Les formes démocratiques étoient si ignorées, le nom même d’une république étoit si étranger dans ces pays, que sans un volume de l’Histoire de Rollin on n’auroit pas su au Paraguay ce que c’étoit qu’un dictateur, des consuls et un sénat. À Guatimala, ce sont deux ou trois jeunes étrangers qui ont fait la constitution. Des nations chez lesquelles l’éducation politique est si peu avancée laissent toujours des craintes pour la liberté.

Les classes supérieures au Mexique sont instruites et distinguées ; mais comme le Mexique manque de ports, la population générale n’a pas été en contact avec les lumières de l’Europe.

La Colombie au contraire a, par l’excellente disposition de ses rivages, plus de communications avec l’étranger, et un homme remarquable s’est élevé dans son sein. Mais est-il certain qu’un soldat généreux puisse parvenir à imposer la liberté aussi facilement qu’il pourroit établir l’esclavage ? La force ne remplace point le temps : quand la première éducation politique manque à un peuple, cette éducation ne peut être que l’ouvrage des années. Ainsi la liberté s’élèveroit mal à l’abri de la dictature, et il seroit toujours à craindre qu’une dictature prolongée ne donnât à celui qui en seroit revêtu le goût de l’arbitraire perpétuel. On tourne ici dans un cercle vicieux. Une guerre civile existe dans la république de l’Amérique centrale.

La république Bolivienne et celle du Chili ont été tourmentées de révolutions : placées sur l’océan Pacifique, elles semblent exclues de la partie du monde la plus civilisée[1].

Buenos-Ayres a les inconvénients de sa latitude : il est trop vrai que la température de telle ou telle région peut être un obstacle au jeu et à la marche du gouvernement populaire.
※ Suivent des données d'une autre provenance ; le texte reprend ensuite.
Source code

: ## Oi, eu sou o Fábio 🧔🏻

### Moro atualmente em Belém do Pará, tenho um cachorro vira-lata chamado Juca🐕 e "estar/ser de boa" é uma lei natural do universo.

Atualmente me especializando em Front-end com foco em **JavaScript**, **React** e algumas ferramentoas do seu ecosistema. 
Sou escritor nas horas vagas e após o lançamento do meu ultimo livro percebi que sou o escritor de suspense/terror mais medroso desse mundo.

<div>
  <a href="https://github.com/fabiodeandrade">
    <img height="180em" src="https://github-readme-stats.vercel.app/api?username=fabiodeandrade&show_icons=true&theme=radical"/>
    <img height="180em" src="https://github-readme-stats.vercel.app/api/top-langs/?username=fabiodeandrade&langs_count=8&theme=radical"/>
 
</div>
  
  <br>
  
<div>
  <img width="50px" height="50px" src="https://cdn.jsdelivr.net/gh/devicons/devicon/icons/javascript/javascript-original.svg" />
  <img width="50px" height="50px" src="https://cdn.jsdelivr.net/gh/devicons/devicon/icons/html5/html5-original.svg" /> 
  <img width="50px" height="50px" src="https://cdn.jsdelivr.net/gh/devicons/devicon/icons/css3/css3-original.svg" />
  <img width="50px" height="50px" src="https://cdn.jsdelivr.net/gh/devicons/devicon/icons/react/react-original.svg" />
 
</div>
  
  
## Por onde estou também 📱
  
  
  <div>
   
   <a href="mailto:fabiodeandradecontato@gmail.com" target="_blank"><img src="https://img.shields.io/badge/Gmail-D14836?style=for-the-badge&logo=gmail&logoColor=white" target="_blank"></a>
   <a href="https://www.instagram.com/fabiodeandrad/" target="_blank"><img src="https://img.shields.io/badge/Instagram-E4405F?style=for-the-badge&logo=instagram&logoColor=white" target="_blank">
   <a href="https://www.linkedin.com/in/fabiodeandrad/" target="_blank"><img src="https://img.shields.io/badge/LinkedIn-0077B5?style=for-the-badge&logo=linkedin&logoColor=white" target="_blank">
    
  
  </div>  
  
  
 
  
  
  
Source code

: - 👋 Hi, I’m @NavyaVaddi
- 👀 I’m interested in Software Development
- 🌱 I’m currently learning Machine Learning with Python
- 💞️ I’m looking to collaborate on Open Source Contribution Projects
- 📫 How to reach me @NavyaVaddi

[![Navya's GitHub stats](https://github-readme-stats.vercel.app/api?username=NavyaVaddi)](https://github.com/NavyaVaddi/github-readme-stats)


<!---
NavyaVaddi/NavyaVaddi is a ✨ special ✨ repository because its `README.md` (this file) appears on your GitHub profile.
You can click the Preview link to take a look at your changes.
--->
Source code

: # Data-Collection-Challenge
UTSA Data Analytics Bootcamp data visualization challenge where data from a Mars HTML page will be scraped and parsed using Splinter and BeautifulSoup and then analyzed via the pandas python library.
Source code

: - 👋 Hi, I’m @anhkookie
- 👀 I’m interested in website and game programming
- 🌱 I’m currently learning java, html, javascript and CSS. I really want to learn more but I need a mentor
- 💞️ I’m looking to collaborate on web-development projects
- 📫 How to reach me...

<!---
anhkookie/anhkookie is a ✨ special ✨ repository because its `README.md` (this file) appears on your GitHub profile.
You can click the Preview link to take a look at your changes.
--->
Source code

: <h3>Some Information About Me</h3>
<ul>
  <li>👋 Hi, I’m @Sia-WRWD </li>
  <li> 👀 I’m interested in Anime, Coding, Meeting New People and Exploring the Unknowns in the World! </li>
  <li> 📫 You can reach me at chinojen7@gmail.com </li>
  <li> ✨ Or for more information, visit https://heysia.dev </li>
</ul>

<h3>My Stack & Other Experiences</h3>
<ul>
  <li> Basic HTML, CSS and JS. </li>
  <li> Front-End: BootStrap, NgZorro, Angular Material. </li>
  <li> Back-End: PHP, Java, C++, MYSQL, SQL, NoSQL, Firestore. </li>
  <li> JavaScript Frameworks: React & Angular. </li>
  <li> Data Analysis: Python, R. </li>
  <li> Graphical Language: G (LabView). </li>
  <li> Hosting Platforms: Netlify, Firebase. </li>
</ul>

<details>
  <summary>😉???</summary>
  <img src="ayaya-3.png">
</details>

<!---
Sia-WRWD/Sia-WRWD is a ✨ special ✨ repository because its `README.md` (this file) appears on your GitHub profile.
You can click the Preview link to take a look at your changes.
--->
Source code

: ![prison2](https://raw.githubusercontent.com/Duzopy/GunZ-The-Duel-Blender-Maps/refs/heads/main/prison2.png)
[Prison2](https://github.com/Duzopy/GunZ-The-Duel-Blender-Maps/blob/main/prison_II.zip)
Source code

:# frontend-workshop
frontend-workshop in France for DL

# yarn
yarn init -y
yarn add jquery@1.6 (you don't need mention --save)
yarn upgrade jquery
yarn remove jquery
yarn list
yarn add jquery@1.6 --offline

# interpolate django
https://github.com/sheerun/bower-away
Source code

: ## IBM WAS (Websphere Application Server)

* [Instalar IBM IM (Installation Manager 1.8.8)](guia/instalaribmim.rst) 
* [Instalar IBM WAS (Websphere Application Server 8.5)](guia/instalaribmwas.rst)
Un pays où les forces physiques de l’homme sont abattues par l’ardeur du soleil, où il faut se cacher pendant le jour et rester étendu presque sans mouvement sur une natte, un pays de cette nature ne favorise pas les délibérations du forum. Il ne faut sans doute exagérer en rien l’influence des climats ; on a vu tour à tour au même lieu, dans les zones tempérées, des

  1. Au moment où j’écris, les papiers publics de toutes les opinions annoncent les troubles, les divisions, les banqueroutes de ces diverses républiques.